The Importance of Preliminary Notice
Before a lien is officially recorded, there are steps to ensure all parties are informed:
- Required Preliminary Notice: In Alabama, like in many states, there is an expectation for the lien claimant to send a preliminary notice informing the property owner about his/her intention to file a lien.
For instance, original contractors who have a direct contract with the owner typically don’t need to provide notice. However, other persons involved in the project, like material suppliers, might have this requirement.
- Consequences of No Notice: The mechanic’s lien can be invalidated if the preliminary notice isn’t correctly served, making it a prime defense for property owners.
Common Defenses against Mechanic’s Liens
When faced with a mechanic’s lien, property owners often turn to these defenses:
Improper Notice or No Notice
A strong defense arises when there’s an absence of required preliminary notice or if the written notice wasn’t correctly served. In these cases, the mechanic’s lien claim can be disputed. Given the importance of such notices, it’s critical for all parties to understand their roles in the mechanic’s lien process.

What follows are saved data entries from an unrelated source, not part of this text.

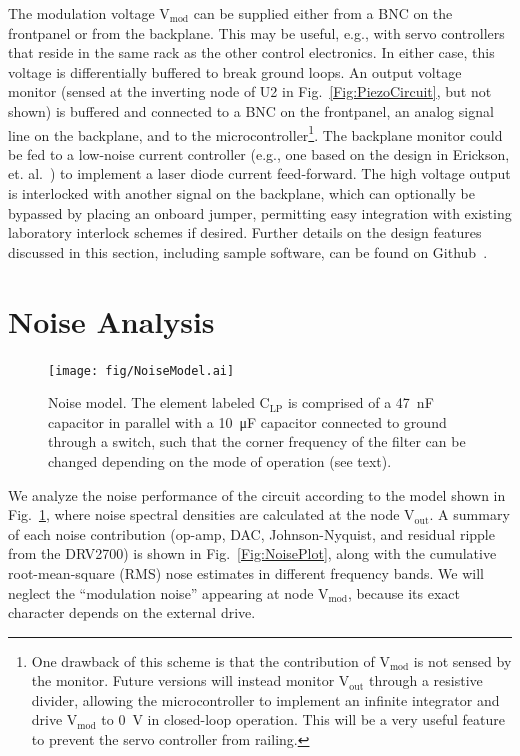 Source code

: \documentclass[aip,rsi,reprint]{revtex4-1} %
\begin{document}
The modulation voltage $\text{V}_\text{mod}$ can be supplied either from a BNC on the frontpanel or from the backplane.
This may be useful, e.g., with servo controllers that reside in the same rack as the other control electronics.
In either case, this voltage is differentially buffered to break ground loops.
An output voltage monitor (sensed at the inverting node of U2 in Fig.~\ref{Fig:PiezoCircuit}, but not shown) is buffered and connected to a BNC on the frontpanel, an analog signal line on the backplane, and to the microcontroller\footnote{One drawback of this scheme is that the contribution of $\text{V}_\text{mod}$ is not sensed by the monitor. Future versions will instead monitor $\text{V}_\text{out}$ through a resistive divider, allowing the microcontroller to implement an infinite integrator and drive $\text{V}_\text{mod}$ to \SI{0}{\volt} in closed-loop operation. This will be a very useful feature to prevent the servo controller from railing.}.
The backplane monitor could be fed to a low-noise current controller (e.g., one based on the design in Erickson, et. al.~\cite{Erickson2008a}) to implement a laser diode current feed-forward.
The high voltage output is interlocked with another signal on the backplane, which can optionally be bypassed by placing an onboard jumper, permitting easy integration with existing laboratory interlock schemes if desired.
Further details on the design features discussed in this section, including sample software, can be found on Github~\cite{PiezoDesignFiles}.

\section{Noise Analysis}
\label{Sec:NoiseAnalysis}

\begin{figure}[t]
\texttt{[image: fig/NoiseModel.ai]}
\caption{Noise model. The element labeled $\text{C}_\text{LP}$ is comprised of a \SI{47}{\nano\farad} capacitor in parallel with a \SI{10}{\micro\farad} capacitor connected to ground through a switch, such that the corner frequency of the filter can be changed depending on the mode of operation  (see text). %
\label{Fig:NoiseModel}}
\end{figure}

We analyze the noise performance of the circuit according to the model shown in Fig.~\ref{Fig:NoiseModel}, where noise spectral densities are calculated at the node $\text{V}_\text{out}$.
A summary of each noise contribution (op-amp, DAC, Johnson-Nyquist, and residual ripple from the DRV2700) is shown in Fig.~\ref{Fig:NoisePlot}, along with the cumulative root-mean-square (RMS) nose estimates in different frequency bands.
We will neglect the ``modulation noise'' appearing at node $\text{V}_\text{mod}$, because its exact character depends on the external drive.
\end{document}
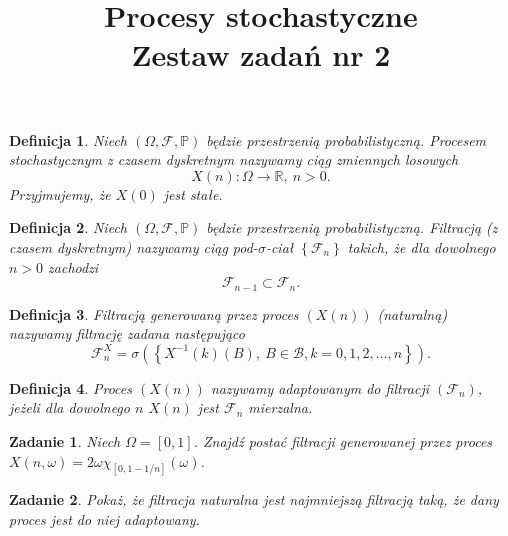 \documentclass[12pt]{mwart}
\title{Procesy stochastyczne\\ Zestaw zadań nr 2}
\newtheorem{df}{Definicja}
\newtheorem{zd}{Zadanie}
\begin{document}
\maketitle
\begin{df}
	Niech $\left( \Omega, \mathcal{F}, \mathbb{P}\right)$ będzie przestrzenią probabilistyczną. Procesem stochastycznym z czasem dyskretnym nazywamy ciąg zmiennych losowych	
	\begin{displaymath}
	X(n)\colon \Omega \to \mathbb{R},\ n>0.
	\end{displaymath}
	Przyjmujemy, że $X(0)$ jest stałe.
\end{df}
\begin{df}
	Niech $\left( \Omega, \mathcal{F}, \mathbb{P}\right)$ będzie przestrzenią probabilistyczną. Filtracją (z czasem dyskretnym) nazywamy ciąg pod-$\sigma$-ciał $\left\{\mathcal{F}_n\right\}$ takich, że dla dowolnego $n > 0$ zachodzi
	\begin{displaymath}
	\mathcal{F}_{n-1} \subset \mathcal{F}_n.
	\end{displaymath}
\end{df}
\begin{df}
	Filtracją generowaną przez proces $\left(X(n)\right)$ (naturalną) nazywamy filtrację zadana następująco
	\begin{displaymath}
	\mathcal{F}_n^X = \sigma\left( \left\{ X^{-1}(k)(B),\ B \in \mathcal{B}, k = 0, 1,2, \dots , n \right\}\right).
	\end{displaymath}
\end{df} 
\begin{df}
	Proces $\left(X(n)\right)$ nazywamy adaptowanym do filtracji $\left(\mathcal{F}_n\right)$, jeżeli dla dowolnego $n$ $X(n)$ jest $\mathcal{F}_n$ mierzalna.
\end{df}
\begin{zd}
	Niech $\Omega = [0,1]$. Znajdź postać filtracji generowanej przez proces $X(n,\omega) = 2\omega \chi_{[0, 1 - 1/n]}(\omega)$.
\end{zd}

\begin{zd}
	Pokaż, że filtracja naturalna jest najmniejszą filtracją taką, że dany proces jest do niej adaptowany.
\end{zd}
\end{document}
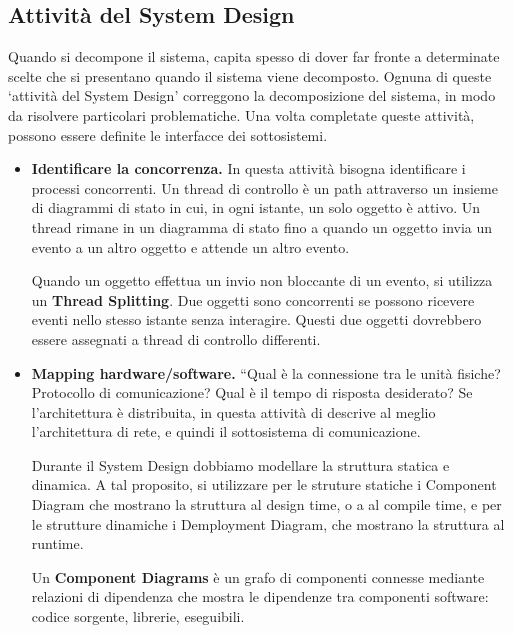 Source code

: \documentclass{article}
\begin{document}
        \subsection{Attività del System Design}
    
            Quando si decompone il sistema, capita spesso di dover far fronte a determinate scelte che si presentano quando il sistema viene decomposto. Ognuna di queste ‘attività del System Design’ correggono la decomposizione del sistema, in modo da risolvere particolari problematiche. Una volta completate queste attività, possono essere definite le interfacce dei sottosistemi.
            
            \begin{itemize}
                \item \textbf{Identificare la concorrenza.} In questa attività bisogna identificare i processi concorrenti. Un thread di controllo è un path attraverso un insieme di diagrammi di stato in cui, in ogni istante, un solo oggetto è attivo. Un thread rimane in un diagramma di stato fino a quando un oggetto invia un evento a un altro oggetto e attende un altro evento. 
                
                Quando un oggetto effettua un invio non bloccante di un evento, si utilizza un \textbf{Thread Splitting}. Due oggetti sono concorrenti se possono ricevere eventi nello stesso istante senza interagire. Questi due oggetti dovrebbero essere assegnati a thread di controllo differenti.
                
                \item \textbf{Mapping hardware/software.} “Qual è la connessione tra le unità fisiche? Protocollo di comunicazione? Qual è il tempo di risposta desiderato? Se l’architettura è distribuita, in questa attività di descrive al meglio l’architettura di rete, e quindi il sottosistema di comunicazione.
                
                Durante il System Design dobbiamo modellare la struttura statica e dinamica. A tal proposito, si utilizzare per le struture statiche i Component Diagram che mostrano la struttura al design time, o a al compile time, e per le strutture dinamiche i Demployment Diagram, che mostrano la struttura al runtime. 
                
                Un \textbf{Component Diagrams} è un grafo di componenti connesse mediante relazioni di dipendenza che mostra le dipendenze tra componenti software: codice sorgente, librerie, eseguibili.  
                

\end{itemize}
\end{document}
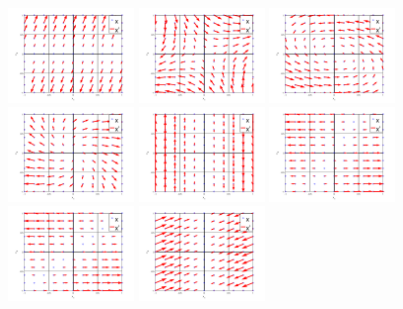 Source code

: \documentclass[12pt,a4paper]{article}
\begin{document}
    \includegraphics[width=0.25\textwidth]{A/9.png}
    \includegraphics[width=0.25\textwidth]{A/10.png}
    \includegraphics[width=0.25\textwidth]{A/11.png}
    \includegraphics[width=0.25\textwidth]{A/12.png}
    \includegraphics[width=0.25\textwidth]{A/13.png}
    \includegraphics[width=0.25\textwidth]{A/14.png}
    \includegraphics[width=0.25\textwidth]{A/15.png}
    \includegraphics[width=0.25\textwidth]{A/16.png}
\end{document}
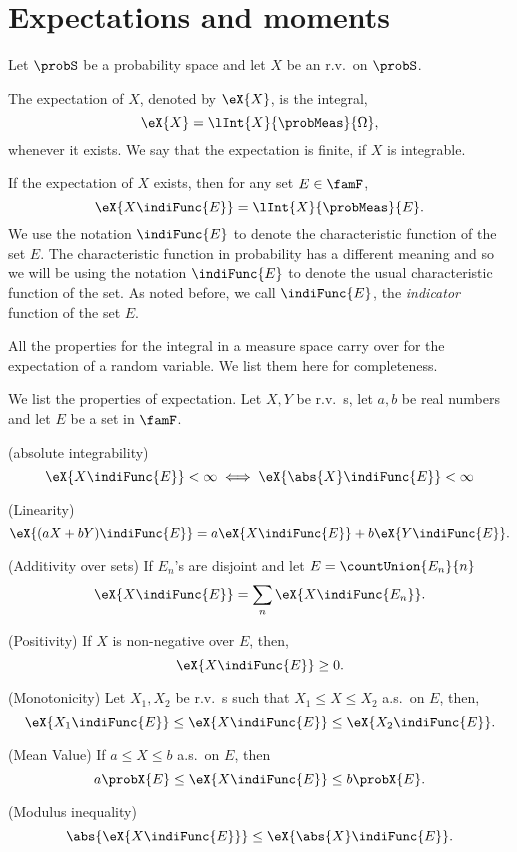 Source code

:\section{Expectations and moments}
Let $\probS$ be a probability space and let $X$ be an r.v.~on $\probS$.
\begin{Definition}[name=Expectation]
    The expectation of $X$, denoted by $\eX{X}$, is the integral,
    \[\eX{X} = \lInt{X}{\probMeas}{\Omega},\]
    whenever it exists. We say that the expectation is finite, if $X$ is integrable.
\end{Definition}
\begin{Remark}
    If the expectation of $X$ exists, then for any set $E \in \famF$,
    \[\eX{X\indiFunc{E}} = \lInt{X}{\probMeas}{E}.\]
    We use the notation $\indiFunc{E}$ to denote the characteristic function of the set $E$. The
    characteristic function in probability has a different meaning and so we will be using the notation
    $\indiFunc{E}$ to denote the usual characteristic function of the set. As noted before, we call
    $\indiFunc{E}$, the \emph{indicator} function of the set $E$.
\end{Remark}
All the properties for the integral in a measure space carry over for the expectation of a random variable. We
list them here for completeness.
\begin{Observation}
    We list the properties of expectation. Let $X,Y$ be r.v.~s, let $a,b$ be real numbers and let $E$ be a set
    in $\famF$.
    \begin{properties}[series=expect]
    \item
	(absolute integrability) \[\eX{X\indiFunc{E}} < \infty \iff \eX{\abs{X}\indiFunc{E}} < \infty\]
    \item
	(Linearity) \[\eX{(aX + bY)\indiFunc{E}} = a\eX{X\indiFunc{E}} + b \eX{Y\indiFunc{E}}.\]
    \item
	(Additivity over sets) If $E_n$'s are disjoint and let $E = \countUnion{E_n}{n}$
	\[\eX{X\indiFunc{E}} = \sum\limits_{n}\eX{X\indiFunc{E_n}}.\]
    \item
	(Positivity) If $X$ is non-negative over $E$, then,
	\[\eX{X\indiFunc{E}} \ge 0.\]
    \item
	(Monotonicity) Let $X_1,X_2$ be r.v.~s such that $X_1 \leq X \leq X_2$ a.s.~on $E$, then,
	\[\eX{X_1\indiFunc{E}} \leq \eX{X\indiFunc{E}} \leq \eX{X_2\indiFunc{E}}.\]
    \item
	(Mean Value) If $a \leq X \leq b$ a.s.~on $E$, then
	\[a\probX{E} \leq \eX{X\indiFunc{E}} \leq b\probX{E}.\]
    \item
	(Modulus inequality)
	\[\abs{\eX{X\indiFunc{E}}} \leq \eX{\abs{X}\indiFunc{E}}.\]
    \end{properties}
\end{Observation}
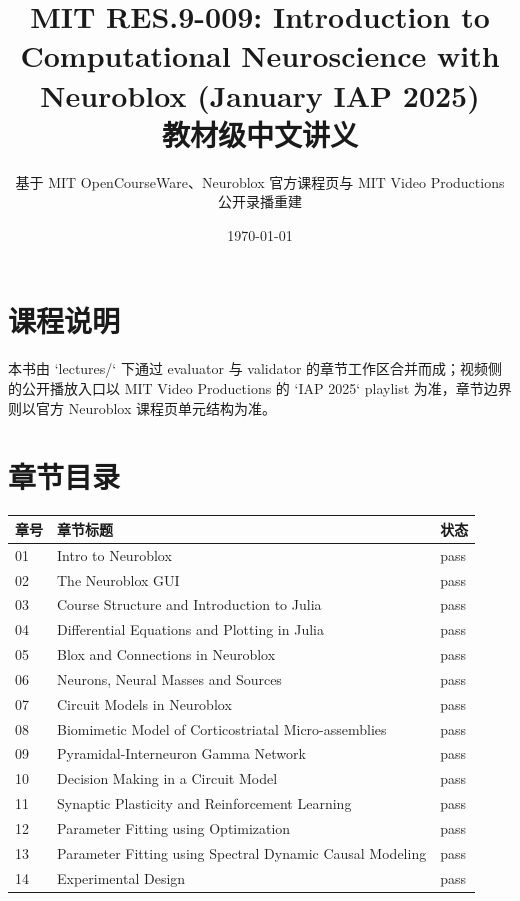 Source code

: \documentclass[a4paper]{article}
\title{MIT RES.9-009: Introduction to Computational Neuroscience with Neuroblox (January IAP 2025)\\教材级中文讲义}
\author{基于 MIT OpenCourseWare、Neuroblox 官方课程页与 MIT Video Productions 公开录播重建}
\date{\today}
\begin{document}
\maketitle
\tableofcontents
\newpage
\section*{课程说明}
本书由 `lectures/` 下通过 evaluator 与 validator 的章节工作区合并而成；视频侧的公开播放入口以 MIT Video Productions 的 `IAP 2025` playlist 为准，章节边界则以官方 Neuroblox 课程页单元结构为准。


\section*{章节目录}
\begin{longtable}{p{}p{}p{}}
\textbf{章号} & \textbf{章节标题} & \textbf{状态}\\
\hline
01 & Intro to Neuroblox & pass\\
02 & The Neuroblox GUI & pass\\
03 & Course Structure and Introduction to Julia & pass\\
04 & Differential Equations and Plotting in Julia & pass\\
05 & Blox and Connections in Neuroblox & pass\\
06 & Neurons, Neural Masses and Sources & pass\\
07 & Circuit Models in Neuroblox & pass\\
08 & Biomimetic Model of Corticostriatal Micro-assemblies & pass\\
09 & Pyramidal-Interneuron Gamma Network & pass\\
10 & Decision Making in a Circuit Model & pass\\
11 & Synaptic Plasticity and Reinforcement Learning & pass\\
12 & Parameter Fitting using Optimization & pass\\
13 & Parameter Fitting using Spectral Dynamic Causal Modeling & pass\\
14 & Experimental Design & pass\\
\end{longtable}
\end{document}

Deficiencies in the Statement of Lien
Alabama requires lien claimants to file a verified statement of lien. This document must contain detailed information about the claim. Any error or omission can render the lien unenforceable. Property owners should, therefore, scrutinize this document for inaccuracies.
Discrepancies in the Contract with the Owner
Contracts are the backbone of any construction project. But what happens when there’s a dispute regarding the entire contract balance, the full price, or the unpaid balance in the contract? If a lien is based on a faulty or non-existent contract, it can be challenged.
Overstated Lien Amount
Another common defense is when the lien claim is for more than the unpaid balance. For example, if a lien claimant is only owed a partial amount (an unpaid balance lien) but claims the full-price lien (entire indebtedness), the property owner can dispute the entire lien.
Timeliness of the Lien
Time is of the essence in the world of mechanic’s liens. The Alabama code specifies enforcement deadlines. If a lien claimant doesn’t file the lien within the stipulated time period after the last date of furnishing labor or materials, the lien can be contested.
Property Location Mismatch
Ensuring the accuracy of where the property is located is crucial. A lien filed against the wrong property or with an incorrect property description is a prime candidate for dismissal.
Payments and Setoffs
Payments already made by the property owner can significantly influence the validity of the lien. If payments aren’t adequately accounted for in the lien, the owner can challenge the entire indebtedness secured by the lien.
The Role of General and Original Contractors
The construction world is filled with various roles, each bearing its unique responsibilities:
- General Contractors: These entities usually have a direct contract with the owner and are primarily responsible for the entirety of the construction project. They may not always need to provide preliminary notice before filing a mechanic’s lien.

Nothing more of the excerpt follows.